Nov 30, 2022
As more customers continue to scale with Amazon Web Services (AWS), the use of security and analytic solutions becomes more necessary and prevalent. These solutions generate large amounts of valuable data, however, the data can only be valuable if stored and used correctly. For this reason, many organizations are quickly creating large security data lakes to aggregate, manage, analyze, and search through all this data – giving security teams greater visibility and comprehensive security across their organizations.
As an AWS Software Partner, Orca Security integrates with Amazon Security Lake to supply cloud security data and telemetry to Amazon Security Lake with support for the Open Cybersecurity Schema Framework. With the Orca Unified Data Model and agentless technology to cover all of your AWS assets, data, identities, and workloads, organizations can supercharge their cloud security data lakes by feeding Orca’s context-rich and comprehensive cloud security data to Amazon Security Lake.
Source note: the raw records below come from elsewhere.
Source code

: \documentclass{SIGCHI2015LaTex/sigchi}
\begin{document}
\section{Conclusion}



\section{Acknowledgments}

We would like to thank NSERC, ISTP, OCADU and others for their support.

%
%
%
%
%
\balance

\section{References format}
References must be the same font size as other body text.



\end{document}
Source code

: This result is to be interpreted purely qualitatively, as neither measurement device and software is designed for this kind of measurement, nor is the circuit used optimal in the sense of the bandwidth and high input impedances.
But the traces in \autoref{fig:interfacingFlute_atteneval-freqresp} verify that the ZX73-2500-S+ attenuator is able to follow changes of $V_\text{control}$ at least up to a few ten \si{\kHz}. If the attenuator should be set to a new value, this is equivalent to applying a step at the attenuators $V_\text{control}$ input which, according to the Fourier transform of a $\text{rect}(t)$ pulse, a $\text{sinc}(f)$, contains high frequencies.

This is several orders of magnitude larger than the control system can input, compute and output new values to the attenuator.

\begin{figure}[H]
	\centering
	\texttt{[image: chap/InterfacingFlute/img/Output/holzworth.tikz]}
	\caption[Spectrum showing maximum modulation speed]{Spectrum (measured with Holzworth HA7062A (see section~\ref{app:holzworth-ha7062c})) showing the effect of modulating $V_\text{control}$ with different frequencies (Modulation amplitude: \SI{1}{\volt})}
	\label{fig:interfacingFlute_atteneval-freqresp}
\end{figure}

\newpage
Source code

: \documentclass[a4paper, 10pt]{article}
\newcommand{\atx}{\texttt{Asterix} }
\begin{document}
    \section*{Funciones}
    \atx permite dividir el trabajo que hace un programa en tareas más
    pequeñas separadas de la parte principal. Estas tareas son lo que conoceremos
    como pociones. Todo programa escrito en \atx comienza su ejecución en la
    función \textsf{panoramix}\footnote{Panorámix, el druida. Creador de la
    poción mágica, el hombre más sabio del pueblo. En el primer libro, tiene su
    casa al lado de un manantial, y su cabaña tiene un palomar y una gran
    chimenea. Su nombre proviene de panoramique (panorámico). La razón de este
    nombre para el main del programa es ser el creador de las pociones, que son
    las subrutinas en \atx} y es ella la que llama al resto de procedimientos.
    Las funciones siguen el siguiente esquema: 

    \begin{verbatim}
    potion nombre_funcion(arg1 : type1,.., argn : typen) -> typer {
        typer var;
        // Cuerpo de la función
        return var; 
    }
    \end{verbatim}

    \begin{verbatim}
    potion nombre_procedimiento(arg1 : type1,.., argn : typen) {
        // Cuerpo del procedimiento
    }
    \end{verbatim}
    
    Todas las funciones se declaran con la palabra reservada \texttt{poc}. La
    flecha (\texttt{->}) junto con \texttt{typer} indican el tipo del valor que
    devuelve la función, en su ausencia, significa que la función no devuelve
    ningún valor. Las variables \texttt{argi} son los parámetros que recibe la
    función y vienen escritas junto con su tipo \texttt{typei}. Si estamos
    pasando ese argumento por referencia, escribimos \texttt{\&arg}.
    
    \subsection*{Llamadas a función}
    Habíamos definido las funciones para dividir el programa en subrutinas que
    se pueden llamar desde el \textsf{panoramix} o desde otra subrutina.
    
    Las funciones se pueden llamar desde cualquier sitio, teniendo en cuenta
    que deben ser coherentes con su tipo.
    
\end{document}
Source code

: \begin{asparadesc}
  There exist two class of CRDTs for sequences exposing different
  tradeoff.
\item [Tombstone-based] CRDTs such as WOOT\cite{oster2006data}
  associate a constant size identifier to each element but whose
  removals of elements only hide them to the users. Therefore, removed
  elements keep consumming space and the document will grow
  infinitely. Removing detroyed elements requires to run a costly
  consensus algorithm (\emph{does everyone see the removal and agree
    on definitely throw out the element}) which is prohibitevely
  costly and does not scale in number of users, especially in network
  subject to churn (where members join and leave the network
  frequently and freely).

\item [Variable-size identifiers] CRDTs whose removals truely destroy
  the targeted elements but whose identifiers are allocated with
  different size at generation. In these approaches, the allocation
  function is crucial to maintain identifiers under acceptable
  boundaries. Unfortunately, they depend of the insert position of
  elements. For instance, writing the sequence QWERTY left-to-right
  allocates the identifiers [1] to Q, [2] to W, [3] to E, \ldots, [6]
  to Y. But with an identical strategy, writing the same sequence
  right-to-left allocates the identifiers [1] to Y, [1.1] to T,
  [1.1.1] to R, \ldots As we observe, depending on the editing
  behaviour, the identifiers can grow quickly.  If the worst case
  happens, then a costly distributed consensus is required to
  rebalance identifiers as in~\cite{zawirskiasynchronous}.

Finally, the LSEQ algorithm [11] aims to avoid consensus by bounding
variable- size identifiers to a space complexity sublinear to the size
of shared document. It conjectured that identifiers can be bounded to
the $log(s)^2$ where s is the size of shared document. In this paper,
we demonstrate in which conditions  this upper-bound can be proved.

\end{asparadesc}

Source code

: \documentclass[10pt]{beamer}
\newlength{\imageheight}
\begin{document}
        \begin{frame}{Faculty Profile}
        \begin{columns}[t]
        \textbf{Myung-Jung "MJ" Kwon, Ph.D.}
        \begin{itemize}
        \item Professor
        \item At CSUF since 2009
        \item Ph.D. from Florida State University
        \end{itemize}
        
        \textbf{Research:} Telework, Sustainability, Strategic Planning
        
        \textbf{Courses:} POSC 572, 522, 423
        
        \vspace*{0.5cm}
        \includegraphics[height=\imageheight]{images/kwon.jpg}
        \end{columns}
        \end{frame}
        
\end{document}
Today, AWS announced their newest service offering, Amazon Security Lake. Amazon Security Lake automatically centralizes an organization’s security data from cloud, on-premises, and custom sources into a customer owned purpose-built data lake.
Security Lake is one of the many solutions that now supports the Open Cybersecurity Schema Framework (OCSF), an open industry standard, making it easier to normalize and combine security data from AWS and dozens of enterprise security data sources. Amazon Security Lake reduces the complexity and costs for customers to make their security solutions data accessible to address a variety of security use cases such as threat detection, investigation, and incident response. Amazon Security Lake helps organizations aggregate, manage, and derive value from log and event data in the cloud and on-premises to give security teams greater visibility across their organizations.
Customers that have Amazon Security Lake configured can send Orca Security data in OCSF format to Amazon Security Lake. Amazon Security Lake helps customers optimize security log data retention by optimizing the partitioning of data to improve performance and reduce costs.
Now, analysts and engineers can easily build and use a centralized security data lake to improve the protection of workloads, applications, and data.
Orca Cloud Detection and Response (CDR) analyzes real-time cloud events and behaviors, providing 24×7 monitoring of cloud provider logs and threat intelligence feeds. By uniquely combining this information with Orca’s insights into existing risks found in cloud workloads and configurations, and the location of the company’s most critical assets, Orca quickly recognizes which anomalies indicate malicious intent and how dangerous they could potentially be.
Creating and pushing those contextual alerts to the Amazon Security Lake Open Cybersecurity Schema Framework (OCSF) will provide the Security Operations Center (SOC) and Incident Response (IR) teams with contextualized data on potentially malicious events; enabling security teams to rapidly accelerate investigation, triage, and response to cloud threats.